/---
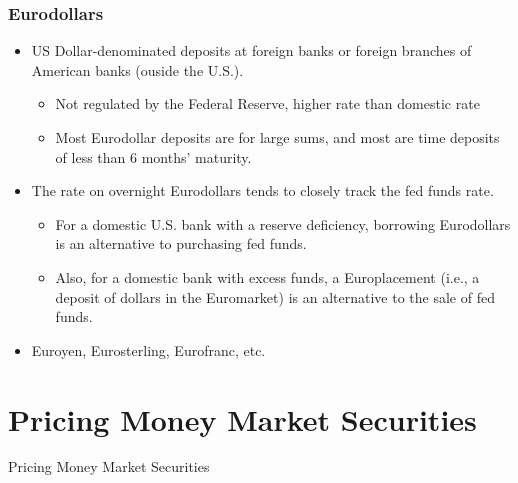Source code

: \documentclass[10pt]{beamer}
\begin{document}
	\begin{frame}
		\frametitle{Eurodollars}
		
		\begin{itemize}
			\item US Dollar-denominated deposits at foreign banks or foreign branches of American banks (ouside the U.S.). 		
			\begin{itemize}
				\item Not regulated by the Federal Reserve, higher rate than domestic rate
				\item Most Eurodollar deposits are for large sums, and most are time deposits of less than 6 months' maturity.
			\end{itemize}		
			
			\item The rate on overnight Eurodollars tends to closely track the fed funds rate. 
			\begin{itemize}
				\item For a domestic U.S. bank with a reserve deficiency, borrowing Eurodollars is an alternative to purchasing fed funds.
				\item Also, for a domestic bank with excess funds, a Europlacement (i.e., a deposit of dollars in the Euromarket) is an alternative to the sale of fed funds.
			\end{itemize}
			\item Euroyen, Eurosterling, Eurofranc, etc.
		\end{itemize}		
		
	\end{frame}
	
	
	
	
	
	\section{Pricing Money Market Securities}
	\begin{frame}
		\begin{center}
			{\Large Pricing Money Market Securities}
		\end{center}
	\end{frame}
	
	
	
\end{document}
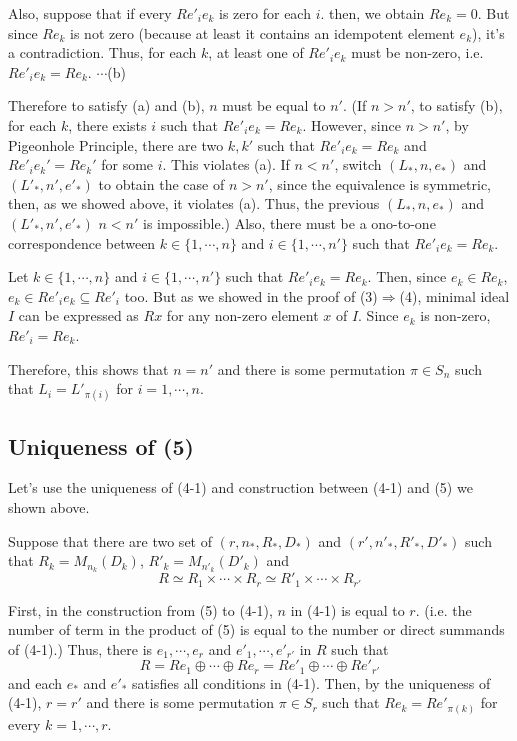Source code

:Also, suppose that if every \(Re'_ie_k\) is zero for each \(i\).
then, we obtain \(R e_k = 0\).
But since \(R e_k\) is not zero (because at least it contains an idempotent
element \(e_k\)),
it's a contradiction.
Thus, for each \(k\), at least one of \(Re'_ie_k\)
must be non-zero, i.e. \(Re'_ie_k = Re_k\). \(\cdots\)(b)

Therefore to satisfy (a) and (b),
\(n\) must be equal to \(n'\).
(If \(n > n'\),
to satisfy (b),
for each \(k\),
there exists \(i\) such that \(Re'_ie_k = Re_k\).
However, since \(n > n'\), by Pigeonhole Principle,
there are two \(k, k'\) such that
\(Re'_ie_k = Re_k\) and \(Re'_ie_k' = Re_k'\) for some \(i\).
This violates (a).
If \(n < n'\),
switch \((L_*, n, e_*)\) and \((L'_*, n', e'_*)\)
to obtain the case of \(n > n'\), since the equivalence is symmetric,
then, as we showed above, it violates (a).
Thus, the previous \((L_*, n, e_*)\) and \((L'_*, n', e'_*)\)
\(n < n'\) is impossible.)
Also, there must be a ono-to-one correspondence between \(k \in \{1, \cdots, n\}\) and \(i \in \{1, \cdots, n'\}\) such that \(Re'_ie_k = Re_k\).

Let \(k \in \{1, \cdots, n\}\) and \(i \in \{1, \cdots, n'\}\) such that \(Re'_ie_k = Re_k\).
Then, since \(e_k \in Re_k\), \(e_k \in Re'_i e_k \subseteq Re'_i\) too.
But as we showed in the proof of (3)\(\Rightarrow\)(4),
minimal ideal \(I\) can be expressed as \(Rx\) for any non-zero element \(x\)
of \(I\).
Since \(e_k\) is non-zero,
\(Re'_i = Re_k\).

Therefore, this shows that \(n = n'\) and there is some permutation
\(\pi \in S_n\) such that \(L_i = L'_{\pi(i)}\) for \(i = 1, \cdots, n\).
\qedsq

\subsection*{Uniqueness of (5)}

Let's use the uniqueness of (4-1) and construction between (4-1) and (5)
we shown above.

Suppose that there are two set of
\((r, n_*, R_*, D_*)\)
and
\((r', n'_*, R'_*, D'_*)\)
such that
\(R_k = M_{n_k}(D_k)\), 
\(R'_k = M_{n'_k}(D'_k)\)
and
\[R \simeq R_1 \times \cdots \times R_r \simeq R'_1 \times \cdots \times R_{r'}\]

First, in the construction from (5) to (4-1),
\(n\) in (4-1) is equal to \(r\).
(i.e. the number of term in the product of (5) is equal to
the number or direct summands of (4-1).)
Thus, there is \(e_1, \cdots, e_r\) and \(e'_1, \cdots, e'_{r'}\) in \(R\)
such that
\[R = R e_1 \oplus \cdots \oplus R e_r = R e'_1 \oplus \cdots \oplus R e'_{r'}\]
and each \(e_*\) and \(e'_*\) satisfies all conditions in (4-1).
Then, by the uniqueness of (4-1),
\(r = r'\) and there is some permutation \(\pi \in S_r\) such that
\(R e_k = R e'_{\pi(k)}\)
for every \(k = 1, \cdots, r\).

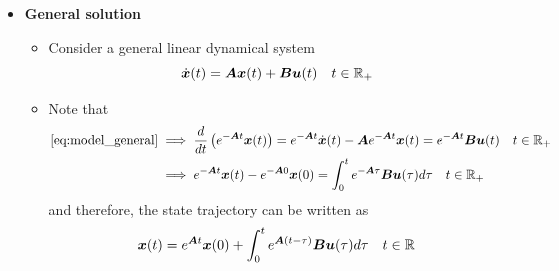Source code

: \documentclass[12pt,a4paper]{article}
\begin{document}
\begin{itemize} 
\item \textbf{General solution}
  \begin{itemize}
  \item Consider a general linear dynamical system
    \begin{equation}\label{eq:model_general}%
      \dot{\bm{x}}(t) = \bm{A}\bm{x}(t) + \bm{B}\bm{u}(t)
      \quad t \in \R_{+}
    \end{equation}
  \item Note that
    \begin{align}
      \eqref{eq:model_general}
        & \implies \frac{d}{dt}\left(e^{-\bm{A}t}\bm{x}(t)\right) = e^{-\bm{A}t}\dot{\bm{x}}(t) - \bm{A}e^{-\bm{A}t}\bm{x}(t) = e^{-\bm{A}t}\bm{B}\bm{u}(t) \quad t \in \R_{+} \label{eq:integration} \\
        & \implies e^{-\bm{A}t}\bm{x}(t) - e^{-\bm{A}0}\bm{x}(0) = \int_{0}^{t}e^{-\bm{A}\tau}\bm{B}\bm{u}(\tau)d\tau \quad t \in \R_{+}
    \nonumber%
    \end{align}
    and therefore, the state trajectory can be written as
    \begin{equation}\label{eq:trajectory_general}%
      \bm{x}(t) = e^{\bm{A}t}\bm{x}(0) + \int_{0}^{t}e^{\bm{A}(t-\tau)}\bm{B}\bm{u}(\tau)d\tau
      \quad t \in \R
    \end{equation}
  \end{itemize}


\end{itemize}
\end{document}
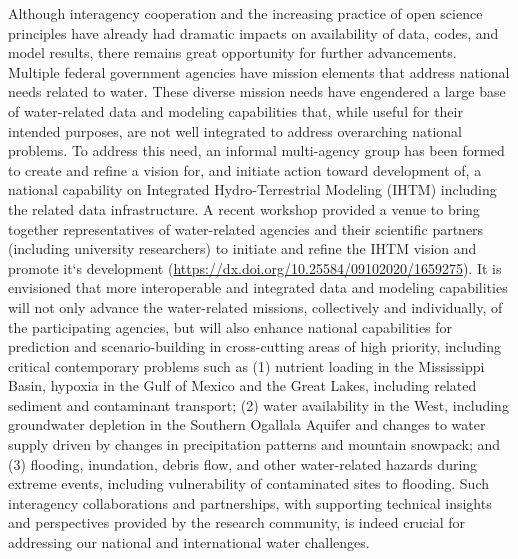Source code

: \documentclass[preprint,review, 12pt]{elsarticle}
\begin{document}
Although interagency cooperation and the increasing practice of open science principles have already had dramatic impacts on availability of data, codes, and model results, there remains great opportunity for further advancements. Multiple federal government agencies have mission elements that address national needs related to water. These diverse mission needs have engendered a large base of water-related data and modeling capabilities that, while useful for their intended purposes, are not well integrated to address overarching national problems. To address this need, an informal multi-agency group has been formed to create and refine a vision for, and initiate action toward development of, a national capability on Integrated Hydro-Terrestrial Modeling (IHTM) including the related data infrastructure. A recent workshop provided a venue to bring together representatives of water-related agencies and their scientific partners (including university researchers) to initiate and refine the IHTM vision and promote it`s development (\url{https://dx.doi.org/10.25584/09102020/1659275}). It is envisioned that more interoperable and integrated data and modeling capabilities will not only advance the water-related missions, collectively and individually, of the participating agencies, but will also enhance national capabilities for prediction and scenario-building in cross-cutting areas of high priority, including critical contemporary problems such as (1) nutrient loading in the Mississippi Basin, hypoxia in the Gulf of Mexico and the Great Lakes, including related sediment and contaminant transport; (2) water availability in the West, including groundwater depletion in the Southern Ogallala Aquifer and changes to water supply driven by changes in precipitation patterns and mountain snowpack; and (3) flooding, inundation, debris flow, and other water-related hazards during extreme events, including vulnerability of contaminated sites to flooding. Such interagency collaborations and partnerships, with supporting technical insights and perspectives provided by the research community, is indeed crucial for addressing our national and international water challenges. 
 
\end{document}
\---
Activity
From the first line above down to the line with "must be non-zero, i.e.", reproduce every line and no others, omitting pictures.

Solution for this problem
Source code

: \documentclass[10pt]{beamer}
\begin{document}
	\begin{frame}
		\frametitle{Eurodollars}
		
		\begin{itemize}
			\item US Dollar-denominated deposits at foreign banks or foreign branches of American banks (ouside the U.S.). 		
			\begin{itemize}
				\item Not regulated by the Federal Reserve, higher rate than domestic rate
				\item Most Eurodollar deposits are for large sums, and most are time deposits of less than 6 months' maturity.
			\end{itemize}		
			
			\item The rate on overnight Eurodollars tends to closely track the fed funds rate. 
			\begin{itemize}
				\item For a domestic U.S. bank with a reserve deficiency, borrowing Eurodollars is an alternative to purchasing fed funds.
				\item Also, for a domestic bank with excess funds, a Europlacement (i.e., a deposit of dollars in the Euromarket) is an alternative to the sale of fed funds.
			\end{itemize}
			\item Euroyen, Eurosterling, Eurofranc, etc.
		\end{itemize}		
		
	\end{frame}
	
	
	
	
	
	\section{Pricing Money Market Securities}
	\begin{frame}
		\begin{center}
			{\Large Pricing Money Market Securities}
		\end{center}
	\end{frame}
	
	
	
\end{document}
Source code

:Also, suppose that if every \(Re'_ie_k\) is zero for each \(i\).
then, we obtain \(R e_k = 0\).
But since \(R e_k\) is not zero (because at least it contains an idempotent
element \(e_k\)),
it's a contradiction.
Thus, for each \(k\), at least one of \(Re'_ie_k\)
must be non-zero, i.e. \(Re'_ie_k = Re_k\). \(\cdots\)(b)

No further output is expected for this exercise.